__PROBLEM REQUIREMENTS__
Begin at the top of the records below and return each line exactly through the line with "closed hypothesis.". Skip pictures.

*****

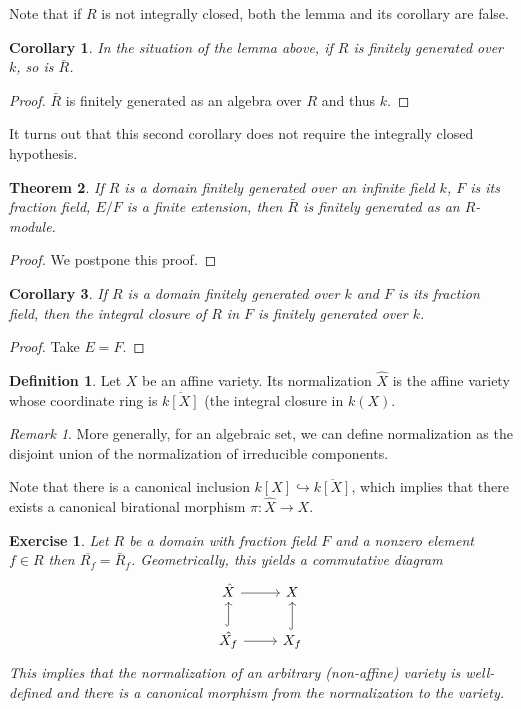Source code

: \documentclass{article}
\theoremstyle{plain}
\newtheorem{thm}{Theorem}
\newtheorem{cor}[thm]{Corollary}
\newtheorem{exc}{Exercise}
\theoremstyle{definition}
\newtheorem{defn}{Definition}
\theoremstyle{remark}
\newtheorem*{rem}{Remark}
\begin{document}
Note that if $R$ is not integrally closed, both the lemma and
its corollary are false.

\begin{cor}
    In the situation of the lemma above, if $R$ is finitely generated
    over $k$, so is $\bar R$.
\end{cor}
\begin{proof}
    $\bar R$ is finitely generated as an algebra over $R$ and thus $k$.
\end{proof}

It turns out that this second corollary does not require the integrally
closed hypothesis.

\begin{thm}
    If $R$ is a domain finitely generated over an infinite field $k$,
    $F$ is its fraction field, $E/F$ is a finite extension, then $\bar R$
    is finitely generated as an $R$-module.
\end{thm}
\begin{proof}
    We postpone this proof.
\end{proof}

\begin{cor}
    If $R$ is a domain finitely generated over $k$ and $F$ is its fraction
    field, then the integral closure of $R$ in $F$ is finitely generated over $k$.
\end{cor}
\begin{proof}
    Take $E=F$.
\end{proof}

\begin{defn}
    Let $X$ be an affine variety. Its normalization $\hat X$ is the affine
    variety whose coordinate ring is $\overline{k[X]}$ (the integral
    closure in $k(X)$.
\end{defn}

\begin{rem}
    More generally, for an algebraic set, we can define normalization as the
    disjoint union of the normalization of irreducible components.
\end{rem}

Note that there is a canonical inclusion $k[X]\hookrightarrow\overline{k[X]}$,
which implies that there exists a canonical birational morphism $\pi:\hat X\to X$.

\begin{exc}
    Let $R$ be a domain with fraction field $F$ and a nonzero element $f\in R$
    then $\overline{R_f}=\bar R_{f}$. Geometrically, this yields a commutative diagram
    \begin{equation*}
        \begin{tikzcd}
            \hat X\ar{r} & X\\
            \hat{X_f}\ar{r}\ar[hook]{u} & X_f\ar[hook]{u}
        \end{tikzcd}
    \end{equation*}
    This implies that the normalization of an arbitrary (non-affine) variety
    is well-defined and there is a canonical morphism from the normalization to
    the variety.
\end{exc}
\end{document}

*****

__REPLY TO THE TASK__
Source code

: \documentclass{article}
\theoremstyle{plain}
\newtheorem{thm}{Theorem}
\newtheorem{cor}[thm]{Corollary}
\newtheorem{exc}{Exercise}
\theoremstyle{definition}
\newtheorem{defn}{Definition}
\theoremstyle{remark}
\newtheorem*{rem}{Remark}
\begin{document}
Note that if $R$ is not integrally closed, both the lemma and
its corollary are false.

\begin{cor}
    In the situation of the lemma above, if $R$ is finitely generated
    over $k$, so is $\bar R$.
\end{cor}
\begin{proof}
    $\bar R$ is finitely generated as an algebra over $R$ and thus $k$.
\end{proof}

It turns out that this second corollary does not require the integrally
closed hypothesis.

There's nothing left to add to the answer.